Exercise input
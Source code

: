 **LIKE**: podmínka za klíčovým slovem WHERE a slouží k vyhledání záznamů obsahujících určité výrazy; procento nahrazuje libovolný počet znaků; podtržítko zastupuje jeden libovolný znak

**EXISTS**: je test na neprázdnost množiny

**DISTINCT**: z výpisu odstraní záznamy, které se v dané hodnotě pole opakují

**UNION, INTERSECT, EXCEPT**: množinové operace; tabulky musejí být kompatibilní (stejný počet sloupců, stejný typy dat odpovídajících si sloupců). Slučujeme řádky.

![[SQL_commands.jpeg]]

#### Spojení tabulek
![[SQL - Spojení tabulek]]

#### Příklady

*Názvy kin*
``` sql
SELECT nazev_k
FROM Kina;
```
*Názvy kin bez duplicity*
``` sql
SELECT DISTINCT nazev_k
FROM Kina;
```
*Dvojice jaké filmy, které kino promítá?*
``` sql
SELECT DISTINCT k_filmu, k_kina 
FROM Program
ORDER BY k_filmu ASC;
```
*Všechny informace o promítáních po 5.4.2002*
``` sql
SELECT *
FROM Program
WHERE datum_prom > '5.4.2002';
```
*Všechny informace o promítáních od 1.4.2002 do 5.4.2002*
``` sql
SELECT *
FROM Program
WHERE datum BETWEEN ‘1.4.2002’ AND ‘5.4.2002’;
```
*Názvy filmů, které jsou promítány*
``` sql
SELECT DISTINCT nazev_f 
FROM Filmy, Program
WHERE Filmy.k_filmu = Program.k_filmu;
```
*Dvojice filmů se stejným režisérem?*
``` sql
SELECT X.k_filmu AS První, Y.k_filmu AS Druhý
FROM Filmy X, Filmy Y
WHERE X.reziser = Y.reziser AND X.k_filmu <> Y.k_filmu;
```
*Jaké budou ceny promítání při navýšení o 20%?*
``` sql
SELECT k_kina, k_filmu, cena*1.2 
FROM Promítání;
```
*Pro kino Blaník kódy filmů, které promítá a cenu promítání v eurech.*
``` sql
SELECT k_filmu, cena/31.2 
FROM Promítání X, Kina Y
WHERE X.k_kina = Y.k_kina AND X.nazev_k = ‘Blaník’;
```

What you should do
All records above are to be output again exactly as they stand.

Exercise result
Source code

: **LIKE**: podmínka za klíčovým slovem WHERE a slouží k vyhledání záznamů obsahujících určité výrazy; procento nahrazuje libovolný počet znaků; podtržítko zastupuje jeden libovolný znak

**EXISTS**: je test na neprázdnost množiny

**DISTINCT**: z výpisu odstraní záznamy, které se v dané hodnotě pole opakují

**UNION, INTERSECT, EXCEPT**: množinové operace; tabulky musejí být kompatibilní (stejný počet sloupců, stejný typy dat odpovídajících si sloupců). Slučujeme řádky.

![[SQL_commands.jpeg]]

#### Spojení tabulek
![[SQL - Spojení tabulek]]

#### Příklady

*Názvy kin*
``` sql
SELECT nazev_k
FROM Kina;
```
*Názvy kin bez duplicity*
``` sql
SELECT DISTINCT nazev_k
FROM Kina;
```
*Dvojice jaké filmy, které kino promítá?*
``` sql
SELECT DISTINCT k_filmu, k_kina 
FROM Program
ORDER BY k_filmu ASC;
```
*Všechny informace o promítáních po 5.4.2002*
``` sql
SELECT *
FROM Program
WHERE datum_prom > '5.4.2002';
```
*Všechny informace o promítáních od 1.4.2002 do 5.4.2002*
``` sql
SELECT *
FROM Program
WHERE datum BETWEEN ‘1.4.2002’ AND ‘5.4.2002’;
```
*Názvy filmů, které jsou promítány*
``` sql
SELECT DISTINCT nazev_f 
FROM Filmy, Program
WHERE Filmy.k_filmu = Program.k_filmu;
```
*Dvojice filmů se stejným režisérem?*
``` sql
SELECT X.k_filmu AS První, Y.k_filmu AS Druhý
FROM Filmy X, Filmy Y
WHERE X.reziser = Y.reziser AND X.k_filmu <> Y.k_filmu;
```
*Jaké budou ceny promítání při navýšení o 20%?*
``` sql
SELECT k_kina, k_filmu, cena*1.2 
FROM Promítání;
```
*Pro kino Blaník kódy filmů, které promítá a cenu promítání v eurech.*
``` sql
SELECT k_filmu, cena/31.2 
FROM Promítání X, Kina Y
WHERE X.k_kina = Y.k_kina AND X.nazev_k = ‘Blaník’;
```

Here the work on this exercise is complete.